Ballet school gives Ukrainian children a new home
Children from 33 nations dance in the ballet school of the world-famous choreographer John Neumeier. To express their solidarity, the school accepted young dancers from Ukraine.
Konstantin Tselikov wears black sweatpants and a gray track jacket. Below is an orange t-shirt with a white hand making the peace sign.
Peace – that’s what the ballet teacher from the ballet school of the Hamburg Ballet, who comes from the Ukraine, also wishes for his protégés. For four weeks, Konstantin Tselikov, whom everyone just calls Kostja, has also been training a number of ballet students who fled to Hamburg with their parents before the war in the Ukraine. The ballet school of the world-famous choreographer John Neumeier has already accepted a total of ten Ukrainian children between the ages of six and thirteen – additional children are being considered.
“We thought about it: What can we do to help,” says Gigi Hyatt, the educational director and deputy director of the ballet school.
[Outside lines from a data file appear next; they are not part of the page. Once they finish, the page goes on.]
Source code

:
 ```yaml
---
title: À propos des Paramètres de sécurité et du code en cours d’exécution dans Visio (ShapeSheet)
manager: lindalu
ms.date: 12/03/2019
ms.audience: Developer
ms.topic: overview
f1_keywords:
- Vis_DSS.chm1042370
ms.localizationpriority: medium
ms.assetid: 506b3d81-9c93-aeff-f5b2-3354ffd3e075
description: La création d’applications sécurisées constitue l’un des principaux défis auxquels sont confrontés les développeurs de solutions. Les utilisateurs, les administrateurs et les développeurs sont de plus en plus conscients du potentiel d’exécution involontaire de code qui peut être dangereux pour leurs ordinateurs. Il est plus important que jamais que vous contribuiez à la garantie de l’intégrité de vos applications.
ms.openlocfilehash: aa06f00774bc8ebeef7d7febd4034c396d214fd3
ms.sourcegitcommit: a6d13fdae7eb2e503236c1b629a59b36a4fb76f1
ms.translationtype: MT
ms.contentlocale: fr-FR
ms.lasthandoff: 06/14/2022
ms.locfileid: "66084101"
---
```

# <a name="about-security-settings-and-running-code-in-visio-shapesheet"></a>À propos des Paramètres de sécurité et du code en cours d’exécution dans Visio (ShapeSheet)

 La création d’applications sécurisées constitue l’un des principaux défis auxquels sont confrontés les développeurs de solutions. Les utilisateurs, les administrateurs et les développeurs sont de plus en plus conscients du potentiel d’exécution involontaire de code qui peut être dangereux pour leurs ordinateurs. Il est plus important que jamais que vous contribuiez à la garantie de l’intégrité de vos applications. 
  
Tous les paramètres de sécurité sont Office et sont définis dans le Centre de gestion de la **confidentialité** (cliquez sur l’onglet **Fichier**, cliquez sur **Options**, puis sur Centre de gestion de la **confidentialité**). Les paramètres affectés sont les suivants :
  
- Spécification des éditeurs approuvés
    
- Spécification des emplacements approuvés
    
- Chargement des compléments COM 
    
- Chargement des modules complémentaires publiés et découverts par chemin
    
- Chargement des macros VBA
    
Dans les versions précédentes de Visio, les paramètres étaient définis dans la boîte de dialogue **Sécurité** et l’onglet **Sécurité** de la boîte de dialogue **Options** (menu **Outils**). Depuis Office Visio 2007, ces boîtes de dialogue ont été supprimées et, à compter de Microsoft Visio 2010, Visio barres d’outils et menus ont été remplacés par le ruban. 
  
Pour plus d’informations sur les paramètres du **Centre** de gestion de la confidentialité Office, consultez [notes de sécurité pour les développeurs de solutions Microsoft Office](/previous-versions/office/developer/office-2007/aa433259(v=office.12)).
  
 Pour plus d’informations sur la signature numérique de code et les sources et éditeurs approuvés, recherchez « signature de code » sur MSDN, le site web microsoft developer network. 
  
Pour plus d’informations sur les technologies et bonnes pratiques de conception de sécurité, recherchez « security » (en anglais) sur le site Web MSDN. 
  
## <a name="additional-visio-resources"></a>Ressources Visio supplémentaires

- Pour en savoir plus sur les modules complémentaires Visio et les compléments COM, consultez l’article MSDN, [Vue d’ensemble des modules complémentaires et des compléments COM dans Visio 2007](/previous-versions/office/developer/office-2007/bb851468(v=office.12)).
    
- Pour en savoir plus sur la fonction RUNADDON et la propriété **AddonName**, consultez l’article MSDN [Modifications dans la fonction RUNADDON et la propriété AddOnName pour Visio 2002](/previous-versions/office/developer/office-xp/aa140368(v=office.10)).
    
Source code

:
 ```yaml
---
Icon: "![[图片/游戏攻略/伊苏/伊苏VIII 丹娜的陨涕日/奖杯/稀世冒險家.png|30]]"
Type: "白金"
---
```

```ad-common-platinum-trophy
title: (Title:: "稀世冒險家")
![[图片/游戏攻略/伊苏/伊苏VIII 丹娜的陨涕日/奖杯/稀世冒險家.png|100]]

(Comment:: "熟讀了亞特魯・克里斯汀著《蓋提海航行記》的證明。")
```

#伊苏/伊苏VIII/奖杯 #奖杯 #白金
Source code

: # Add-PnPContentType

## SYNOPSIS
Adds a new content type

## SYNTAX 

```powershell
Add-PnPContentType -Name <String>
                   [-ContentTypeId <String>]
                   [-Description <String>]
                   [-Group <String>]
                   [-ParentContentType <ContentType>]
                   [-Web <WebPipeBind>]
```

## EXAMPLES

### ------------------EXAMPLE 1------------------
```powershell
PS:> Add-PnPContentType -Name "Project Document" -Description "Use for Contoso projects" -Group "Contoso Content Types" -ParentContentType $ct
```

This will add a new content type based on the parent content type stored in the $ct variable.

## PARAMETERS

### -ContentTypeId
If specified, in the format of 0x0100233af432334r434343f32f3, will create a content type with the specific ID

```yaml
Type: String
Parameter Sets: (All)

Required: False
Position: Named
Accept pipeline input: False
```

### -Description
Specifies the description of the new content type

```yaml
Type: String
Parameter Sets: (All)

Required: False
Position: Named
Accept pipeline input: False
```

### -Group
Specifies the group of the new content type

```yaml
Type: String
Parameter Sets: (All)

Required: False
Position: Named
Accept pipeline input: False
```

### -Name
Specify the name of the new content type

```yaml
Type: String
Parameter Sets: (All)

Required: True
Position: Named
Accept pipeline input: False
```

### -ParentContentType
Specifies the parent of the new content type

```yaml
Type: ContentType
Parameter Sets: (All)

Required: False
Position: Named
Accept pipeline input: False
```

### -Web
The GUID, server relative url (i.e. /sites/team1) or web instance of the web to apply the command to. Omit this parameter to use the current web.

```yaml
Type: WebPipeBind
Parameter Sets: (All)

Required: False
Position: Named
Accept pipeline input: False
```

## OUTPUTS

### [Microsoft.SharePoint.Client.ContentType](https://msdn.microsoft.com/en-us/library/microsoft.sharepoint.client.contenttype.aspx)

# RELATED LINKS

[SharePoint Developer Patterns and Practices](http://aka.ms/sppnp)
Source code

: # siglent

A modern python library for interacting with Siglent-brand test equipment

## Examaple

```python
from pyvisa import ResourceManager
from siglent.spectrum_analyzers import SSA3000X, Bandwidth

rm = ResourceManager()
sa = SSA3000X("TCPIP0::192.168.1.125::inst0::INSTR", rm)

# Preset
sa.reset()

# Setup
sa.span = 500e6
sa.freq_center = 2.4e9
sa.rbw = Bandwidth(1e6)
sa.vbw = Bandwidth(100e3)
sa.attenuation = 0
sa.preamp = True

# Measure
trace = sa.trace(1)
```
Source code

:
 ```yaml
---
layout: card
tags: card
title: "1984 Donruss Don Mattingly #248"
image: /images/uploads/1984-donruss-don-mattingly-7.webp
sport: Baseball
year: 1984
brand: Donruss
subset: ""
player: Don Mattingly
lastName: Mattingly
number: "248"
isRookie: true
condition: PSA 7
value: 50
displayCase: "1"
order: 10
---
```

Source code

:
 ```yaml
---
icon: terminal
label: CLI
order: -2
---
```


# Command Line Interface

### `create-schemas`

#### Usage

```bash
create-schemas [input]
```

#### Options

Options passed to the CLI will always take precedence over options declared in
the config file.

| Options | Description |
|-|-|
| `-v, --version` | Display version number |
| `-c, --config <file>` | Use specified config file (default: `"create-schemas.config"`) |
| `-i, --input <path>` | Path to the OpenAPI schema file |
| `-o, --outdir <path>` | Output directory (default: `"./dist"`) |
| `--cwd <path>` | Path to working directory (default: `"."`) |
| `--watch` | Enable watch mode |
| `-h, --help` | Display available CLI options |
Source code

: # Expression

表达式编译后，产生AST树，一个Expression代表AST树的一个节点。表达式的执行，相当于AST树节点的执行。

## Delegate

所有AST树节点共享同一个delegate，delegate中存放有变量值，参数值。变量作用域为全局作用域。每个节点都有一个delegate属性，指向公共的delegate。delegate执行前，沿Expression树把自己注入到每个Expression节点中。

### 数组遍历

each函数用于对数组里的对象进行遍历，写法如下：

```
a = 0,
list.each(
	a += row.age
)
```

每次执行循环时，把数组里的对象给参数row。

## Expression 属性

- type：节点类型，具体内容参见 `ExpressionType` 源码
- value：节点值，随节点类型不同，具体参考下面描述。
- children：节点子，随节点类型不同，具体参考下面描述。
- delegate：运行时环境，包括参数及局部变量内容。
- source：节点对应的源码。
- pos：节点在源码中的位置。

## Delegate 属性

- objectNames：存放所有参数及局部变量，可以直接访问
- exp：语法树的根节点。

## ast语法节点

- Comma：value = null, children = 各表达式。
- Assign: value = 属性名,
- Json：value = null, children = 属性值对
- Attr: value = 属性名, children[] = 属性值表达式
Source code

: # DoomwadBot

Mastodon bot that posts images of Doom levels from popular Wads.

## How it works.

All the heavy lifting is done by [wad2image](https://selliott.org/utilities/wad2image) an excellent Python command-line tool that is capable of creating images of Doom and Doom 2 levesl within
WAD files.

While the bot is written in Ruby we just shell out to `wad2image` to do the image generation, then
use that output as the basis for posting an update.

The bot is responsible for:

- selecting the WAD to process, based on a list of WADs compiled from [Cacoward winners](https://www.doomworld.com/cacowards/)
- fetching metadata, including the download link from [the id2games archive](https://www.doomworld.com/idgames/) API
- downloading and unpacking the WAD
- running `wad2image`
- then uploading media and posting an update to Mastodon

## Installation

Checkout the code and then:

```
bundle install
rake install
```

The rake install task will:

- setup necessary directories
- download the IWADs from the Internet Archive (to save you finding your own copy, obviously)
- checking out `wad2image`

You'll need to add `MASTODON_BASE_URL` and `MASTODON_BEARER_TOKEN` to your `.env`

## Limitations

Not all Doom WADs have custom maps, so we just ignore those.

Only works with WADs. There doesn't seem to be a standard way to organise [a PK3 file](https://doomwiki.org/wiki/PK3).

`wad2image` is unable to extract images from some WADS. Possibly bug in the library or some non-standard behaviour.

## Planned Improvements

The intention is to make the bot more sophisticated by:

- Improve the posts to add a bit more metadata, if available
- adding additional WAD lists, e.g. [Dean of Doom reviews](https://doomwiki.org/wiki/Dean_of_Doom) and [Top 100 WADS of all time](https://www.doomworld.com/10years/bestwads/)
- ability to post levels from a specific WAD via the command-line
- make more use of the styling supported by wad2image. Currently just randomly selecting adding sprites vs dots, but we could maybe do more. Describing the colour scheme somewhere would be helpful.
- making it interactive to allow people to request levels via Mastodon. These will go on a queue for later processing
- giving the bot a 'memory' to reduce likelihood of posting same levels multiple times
It quickly became clear that the school wanted to take in some children with dance experience from the Ukraine. The Hamburg Ballet Friends Association provides financial support. The contact also came about through personal connections – some of the dancers of the Hamburg Ballet come from the Ukraine, including the first soloist Alexandre Riabko. “The great thing about ballet is that the ballet halls look the same all over the world and the ballet language – French – is the same all over the world,” says the German-American, who has headed the school since 2013. “The children felt right at home.”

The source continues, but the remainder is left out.